J’ai eu à rappeler, dans une précédente interview, les efforts et la disponibilité dont a fait preuve l’opposition, depuis Dakar, pour obtenir un dialogue de cette nature, puis les multiples tentatives, à Nouakchott, qui se sont soldées par des échecs, faute de disponibilité du pouvoir à dépasser son unique et simpliste souci de faire miroiter une image factice d’ouverture, via des effets d’annonce.  Les différents appels lancés, comme des convocations, entrent dans cette politique stérile de communication.

Face à cette situation, nous avons consigné, par écrit, notre vision du dialogue et les mesures qui nous paraissent utiles pour asseoir la confiance. A ce jour, aucune réponse ne nous a été adressée. Cette attitude est le comble du mépris. Elle cache un refus d’accepter le moindre cadrage du dialogue et les différents appels, lancés urbi et orbi, dénotent une volonté de faire, du dialogue, un carnaval où dissoudre, à l’instar des fameuses journées de concertation, les vrais problèmes du pays. Au RFD, nous pensons que ce genre de pastiche, abusivement intitulé dialogue ou concertations, est plus porteur de préjudices aux populations car, c’est bien connu, l’Histoire s’agace du deuil des espoirs. 

Un dialogue doit être fondé sur un cadre prédéterminé, des questions précises et surtout la bonne foi, incarnée par des actes d’apaisement et l’application de lois essentielles, tenues, depuis leur promulgation, volontairement en suspens. Aujourd’hui, le pouvoir fait exactement l’inverse : Les libertés sont de plus en plus restreintes, toutes les manifestations pacifiques sont réprimées, les arrestations arbitraires se multiplient. Il est, en tout cas, urgent pour notre pays que le pouvoir se ressaisisse et qu’il réponde à la plateforme qui lui a été adressée, par l’écrasante majorité de l’opposition. Et qu’il s’emploie en des termes convaincants de sa bonne foi qui a fait tant défaut, jusqu’à présent.

 

- Est-ce à dire que les mesures prises, par le Président des pauvres, n’ont réussi à éradiquer ni la pauvreté ni l’esclavage ?

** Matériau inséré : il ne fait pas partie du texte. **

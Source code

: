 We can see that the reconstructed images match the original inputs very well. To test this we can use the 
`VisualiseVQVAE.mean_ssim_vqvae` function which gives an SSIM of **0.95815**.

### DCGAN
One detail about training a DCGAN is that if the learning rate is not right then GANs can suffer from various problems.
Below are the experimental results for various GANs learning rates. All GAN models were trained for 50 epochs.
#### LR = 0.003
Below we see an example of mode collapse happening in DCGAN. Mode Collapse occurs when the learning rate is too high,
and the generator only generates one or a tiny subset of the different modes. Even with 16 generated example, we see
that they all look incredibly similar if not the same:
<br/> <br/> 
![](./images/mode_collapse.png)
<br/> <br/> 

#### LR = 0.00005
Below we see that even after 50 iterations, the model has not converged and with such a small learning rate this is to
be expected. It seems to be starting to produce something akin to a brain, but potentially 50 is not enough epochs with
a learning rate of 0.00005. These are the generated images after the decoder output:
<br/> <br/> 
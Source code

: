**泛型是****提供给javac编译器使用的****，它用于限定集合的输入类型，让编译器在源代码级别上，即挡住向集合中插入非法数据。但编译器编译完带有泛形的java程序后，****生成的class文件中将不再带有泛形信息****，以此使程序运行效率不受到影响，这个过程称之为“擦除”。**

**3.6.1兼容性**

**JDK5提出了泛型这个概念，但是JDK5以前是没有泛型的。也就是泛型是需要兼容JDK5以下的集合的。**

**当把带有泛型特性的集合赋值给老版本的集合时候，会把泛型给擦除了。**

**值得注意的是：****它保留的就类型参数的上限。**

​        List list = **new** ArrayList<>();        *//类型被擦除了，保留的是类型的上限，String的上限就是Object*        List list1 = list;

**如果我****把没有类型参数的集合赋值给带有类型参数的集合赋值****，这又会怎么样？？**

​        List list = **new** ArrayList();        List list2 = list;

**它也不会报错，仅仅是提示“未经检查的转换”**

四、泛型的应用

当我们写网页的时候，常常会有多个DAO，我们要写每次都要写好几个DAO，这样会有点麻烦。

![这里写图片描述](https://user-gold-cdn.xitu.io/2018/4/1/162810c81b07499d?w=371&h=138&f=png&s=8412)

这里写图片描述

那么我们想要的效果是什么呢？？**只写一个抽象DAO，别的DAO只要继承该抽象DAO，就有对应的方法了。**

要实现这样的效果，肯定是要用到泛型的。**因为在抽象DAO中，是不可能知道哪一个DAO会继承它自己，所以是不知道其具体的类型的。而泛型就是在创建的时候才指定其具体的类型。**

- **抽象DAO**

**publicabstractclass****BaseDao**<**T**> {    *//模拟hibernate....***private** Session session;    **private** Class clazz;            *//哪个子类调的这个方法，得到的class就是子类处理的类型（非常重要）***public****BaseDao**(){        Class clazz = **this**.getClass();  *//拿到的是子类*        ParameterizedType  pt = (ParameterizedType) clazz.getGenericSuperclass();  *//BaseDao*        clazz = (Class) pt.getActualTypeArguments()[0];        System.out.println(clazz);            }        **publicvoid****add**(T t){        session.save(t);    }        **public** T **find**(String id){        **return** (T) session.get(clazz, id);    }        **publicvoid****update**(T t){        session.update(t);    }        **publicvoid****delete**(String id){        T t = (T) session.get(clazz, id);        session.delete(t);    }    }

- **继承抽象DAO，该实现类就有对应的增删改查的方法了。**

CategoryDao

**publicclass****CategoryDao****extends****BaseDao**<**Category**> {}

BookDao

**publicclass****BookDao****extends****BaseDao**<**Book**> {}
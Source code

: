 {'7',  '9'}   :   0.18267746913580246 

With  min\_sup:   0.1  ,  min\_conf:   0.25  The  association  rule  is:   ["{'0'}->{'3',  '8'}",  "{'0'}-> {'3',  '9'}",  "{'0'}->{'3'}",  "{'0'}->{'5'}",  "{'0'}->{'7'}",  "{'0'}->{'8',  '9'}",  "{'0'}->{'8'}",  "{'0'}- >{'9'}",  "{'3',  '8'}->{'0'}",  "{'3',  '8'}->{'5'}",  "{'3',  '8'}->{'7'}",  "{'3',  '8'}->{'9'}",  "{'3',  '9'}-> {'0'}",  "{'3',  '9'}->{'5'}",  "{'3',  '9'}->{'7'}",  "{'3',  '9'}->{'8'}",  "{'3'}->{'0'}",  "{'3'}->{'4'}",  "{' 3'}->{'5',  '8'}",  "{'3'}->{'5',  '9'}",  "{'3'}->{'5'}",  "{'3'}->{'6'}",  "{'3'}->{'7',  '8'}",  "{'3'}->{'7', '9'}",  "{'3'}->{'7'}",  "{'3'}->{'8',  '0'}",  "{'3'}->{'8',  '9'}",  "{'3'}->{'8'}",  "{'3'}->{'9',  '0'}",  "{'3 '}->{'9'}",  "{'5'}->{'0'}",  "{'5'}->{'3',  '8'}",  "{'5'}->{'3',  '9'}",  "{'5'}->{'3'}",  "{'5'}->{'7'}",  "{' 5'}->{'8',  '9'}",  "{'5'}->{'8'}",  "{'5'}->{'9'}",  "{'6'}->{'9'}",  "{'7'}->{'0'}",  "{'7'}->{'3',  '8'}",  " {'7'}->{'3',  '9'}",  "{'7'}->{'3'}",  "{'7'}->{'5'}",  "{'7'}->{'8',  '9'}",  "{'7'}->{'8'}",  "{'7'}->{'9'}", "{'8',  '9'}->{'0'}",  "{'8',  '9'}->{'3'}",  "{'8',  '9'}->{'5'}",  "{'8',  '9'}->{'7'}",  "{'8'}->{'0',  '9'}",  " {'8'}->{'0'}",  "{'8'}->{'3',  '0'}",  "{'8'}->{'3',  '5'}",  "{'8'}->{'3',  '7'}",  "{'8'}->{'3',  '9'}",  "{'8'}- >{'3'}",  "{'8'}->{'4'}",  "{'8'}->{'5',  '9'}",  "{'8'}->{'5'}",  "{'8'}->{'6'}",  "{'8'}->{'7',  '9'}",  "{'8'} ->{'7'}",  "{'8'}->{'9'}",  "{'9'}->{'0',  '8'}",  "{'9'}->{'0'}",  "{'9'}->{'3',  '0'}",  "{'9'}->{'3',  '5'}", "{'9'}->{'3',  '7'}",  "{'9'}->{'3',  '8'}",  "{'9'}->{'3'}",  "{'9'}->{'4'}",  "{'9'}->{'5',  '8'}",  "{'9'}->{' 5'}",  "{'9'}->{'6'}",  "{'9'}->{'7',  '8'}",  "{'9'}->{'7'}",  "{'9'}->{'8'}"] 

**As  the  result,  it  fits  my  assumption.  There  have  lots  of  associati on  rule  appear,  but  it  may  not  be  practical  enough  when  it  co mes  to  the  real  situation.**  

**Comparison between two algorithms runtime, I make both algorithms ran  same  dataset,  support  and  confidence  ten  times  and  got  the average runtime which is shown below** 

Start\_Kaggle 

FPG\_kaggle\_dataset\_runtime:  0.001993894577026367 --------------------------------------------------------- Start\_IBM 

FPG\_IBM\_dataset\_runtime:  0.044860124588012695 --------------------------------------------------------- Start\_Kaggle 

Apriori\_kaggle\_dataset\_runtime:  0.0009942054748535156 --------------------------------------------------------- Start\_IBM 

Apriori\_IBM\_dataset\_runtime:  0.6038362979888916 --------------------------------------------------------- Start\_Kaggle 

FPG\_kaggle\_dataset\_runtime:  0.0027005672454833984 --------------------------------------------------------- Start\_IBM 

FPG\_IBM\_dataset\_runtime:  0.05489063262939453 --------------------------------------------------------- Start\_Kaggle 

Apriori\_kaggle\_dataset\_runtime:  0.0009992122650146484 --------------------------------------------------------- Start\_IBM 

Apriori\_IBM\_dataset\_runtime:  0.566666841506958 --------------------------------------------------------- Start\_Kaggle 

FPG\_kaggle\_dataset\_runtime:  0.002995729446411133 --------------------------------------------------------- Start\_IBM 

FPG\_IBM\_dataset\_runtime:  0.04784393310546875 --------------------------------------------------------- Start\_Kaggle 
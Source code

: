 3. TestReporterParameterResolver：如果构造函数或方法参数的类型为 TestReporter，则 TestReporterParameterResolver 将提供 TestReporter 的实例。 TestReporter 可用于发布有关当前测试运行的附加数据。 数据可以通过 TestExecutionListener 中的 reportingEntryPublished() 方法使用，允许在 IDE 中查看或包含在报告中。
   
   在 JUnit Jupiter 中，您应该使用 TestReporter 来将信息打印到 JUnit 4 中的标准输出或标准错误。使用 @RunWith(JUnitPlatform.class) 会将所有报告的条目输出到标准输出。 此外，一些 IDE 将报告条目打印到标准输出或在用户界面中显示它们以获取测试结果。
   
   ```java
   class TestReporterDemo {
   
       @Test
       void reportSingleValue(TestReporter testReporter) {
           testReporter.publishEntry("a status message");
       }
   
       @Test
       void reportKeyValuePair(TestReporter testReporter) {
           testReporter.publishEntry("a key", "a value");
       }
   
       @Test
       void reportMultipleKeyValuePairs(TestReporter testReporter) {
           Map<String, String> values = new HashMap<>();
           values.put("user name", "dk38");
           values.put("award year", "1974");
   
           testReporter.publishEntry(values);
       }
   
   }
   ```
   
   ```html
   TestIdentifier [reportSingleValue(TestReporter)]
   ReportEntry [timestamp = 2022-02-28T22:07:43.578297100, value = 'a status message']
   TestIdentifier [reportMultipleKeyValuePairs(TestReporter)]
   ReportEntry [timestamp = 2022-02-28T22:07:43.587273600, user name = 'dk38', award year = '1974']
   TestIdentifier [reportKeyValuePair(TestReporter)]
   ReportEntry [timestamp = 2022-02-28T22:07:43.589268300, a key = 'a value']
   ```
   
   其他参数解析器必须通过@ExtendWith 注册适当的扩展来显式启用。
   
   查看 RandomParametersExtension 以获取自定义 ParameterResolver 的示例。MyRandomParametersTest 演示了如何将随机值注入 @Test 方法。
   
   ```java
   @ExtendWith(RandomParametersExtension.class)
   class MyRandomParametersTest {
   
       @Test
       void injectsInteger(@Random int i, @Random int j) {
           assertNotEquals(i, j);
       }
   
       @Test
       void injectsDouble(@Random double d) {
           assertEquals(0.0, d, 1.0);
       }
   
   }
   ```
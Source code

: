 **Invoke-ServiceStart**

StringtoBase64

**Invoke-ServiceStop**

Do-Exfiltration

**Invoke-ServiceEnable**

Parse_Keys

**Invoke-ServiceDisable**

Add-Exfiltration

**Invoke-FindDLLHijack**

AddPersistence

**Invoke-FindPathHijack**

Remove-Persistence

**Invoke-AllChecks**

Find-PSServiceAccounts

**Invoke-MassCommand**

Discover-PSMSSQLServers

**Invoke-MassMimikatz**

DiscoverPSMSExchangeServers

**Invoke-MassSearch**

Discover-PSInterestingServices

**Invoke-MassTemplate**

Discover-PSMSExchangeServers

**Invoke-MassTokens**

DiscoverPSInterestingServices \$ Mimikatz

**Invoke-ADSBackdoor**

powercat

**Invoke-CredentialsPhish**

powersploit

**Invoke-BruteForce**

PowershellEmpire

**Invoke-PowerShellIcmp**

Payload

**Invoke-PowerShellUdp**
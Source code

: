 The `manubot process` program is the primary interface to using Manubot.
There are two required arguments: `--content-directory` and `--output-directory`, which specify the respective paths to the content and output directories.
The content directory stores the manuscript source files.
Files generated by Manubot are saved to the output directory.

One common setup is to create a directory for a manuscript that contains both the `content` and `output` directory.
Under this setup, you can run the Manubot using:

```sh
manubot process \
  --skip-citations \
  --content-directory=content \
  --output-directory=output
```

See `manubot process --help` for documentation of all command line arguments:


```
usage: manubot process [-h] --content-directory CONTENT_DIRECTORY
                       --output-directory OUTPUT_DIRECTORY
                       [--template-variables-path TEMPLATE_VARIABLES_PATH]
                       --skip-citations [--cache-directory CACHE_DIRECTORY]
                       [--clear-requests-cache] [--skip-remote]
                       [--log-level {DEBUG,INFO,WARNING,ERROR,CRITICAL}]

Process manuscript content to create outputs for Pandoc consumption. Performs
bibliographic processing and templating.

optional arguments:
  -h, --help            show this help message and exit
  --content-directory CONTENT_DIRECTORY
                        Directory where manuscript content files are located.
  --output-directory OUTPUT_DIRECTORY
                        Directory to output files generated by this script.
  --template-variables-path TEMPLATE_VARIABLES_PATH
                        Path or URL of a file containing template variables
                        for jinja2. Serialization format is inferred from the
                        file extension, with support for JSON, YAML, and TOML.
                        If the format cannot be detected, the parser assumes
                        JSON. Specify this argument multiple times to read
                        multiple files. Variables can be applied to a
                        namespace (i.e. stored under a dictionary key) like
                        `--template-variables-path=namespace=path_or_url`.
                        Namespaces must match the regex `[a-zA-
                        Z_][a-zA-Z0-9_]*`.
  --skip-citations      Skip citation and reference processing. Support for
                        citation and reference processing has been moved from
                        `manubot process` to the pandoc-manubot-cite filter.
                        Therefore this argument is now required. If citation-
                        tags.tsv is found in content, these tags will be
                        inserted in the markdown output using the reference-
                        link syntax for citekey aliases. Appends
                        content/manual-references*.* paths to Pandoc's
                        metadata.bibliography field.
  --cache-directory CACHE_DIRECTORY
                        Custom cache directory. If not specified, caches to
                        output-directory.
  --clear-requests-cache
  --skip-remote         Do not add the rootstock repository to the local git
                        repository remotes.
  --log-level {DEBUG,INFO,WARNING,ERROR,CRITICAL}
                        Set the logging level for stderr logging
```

 - J’ai déjà dit que, malheureusement, le Président des pauvres s’est avéré le président de quelques anciens pauvres de son entourage le plus proche, devenus subitement milliardaires. Quant aux autres pauvres, ils le sont de plus en plus.

 

- Que pensez-vous des mesures d’expulsions des éleveurs mauritaniens du Sénégal et des pêcheurs sénégalais de Mauritanie ? D’où proviennent ces crispations entre les deux pays ?

- Les incidents qui émaillent, souvent, nos relations avec le Sénégal me semblent découler, comme je l’ai dit plus haut, d’une diplomatie réglée par l’improvisation et le tâtonnement. Le Sénégal est un pays frère avec lequel nous partageons un fleuve, des relations sociales imbriquées et une aire civilisationnelle. Nous devons fixer, avec lui et une fois pour toutes, nos rapports économiques, politiques et sociaux.

 

- Que vous inspire la récente « grogne » des sénateurs ?

- Il est insolite de voir, dans un meeting, un chef d’Etat traiter une institution parlementaire, de surcroît composée presque entièrement de sa majorité, d’inutilité, de frein au travail et, cerise amère sur le gâteau, de budgétivore. Il est moins surprenant que, dans son sillage, des ministres, des hauts fonctionnaires, des responsables politiques du parti au pouvoir, s’empressent, dans une multitude de meetings censés expliquer le discours de leur chef, à affubler les membres de la Chambre haute de qualificatifs injurieux, les accusant, dans la foulée, d’avoir obtenu leur siège grâce à la corruption de conseillers municipaux guère plus épargnés, au passage. 

C’est là, je crois, une Première dans notre histoire. Elle dit le profond mépris où le chef de l’Etat tient le peuple mauritanien, en général, et les institutions de la République, en particulier. Il ne se sent en rien redevable à ceux qui prétendent l’avoir élu. Il est maintenant clair que tous les Mauritaniens ne lui apparaissent qu’en simples comparses, dans une mise en scène « démocratique », élaborée pour servir de faire valoir à un groupe bien restreint de militaires qu’il dirige ; et qu’il assimile sa charge à un blanc-seing reçu, de ses pairs, à la faveur d’un coup d’Etat.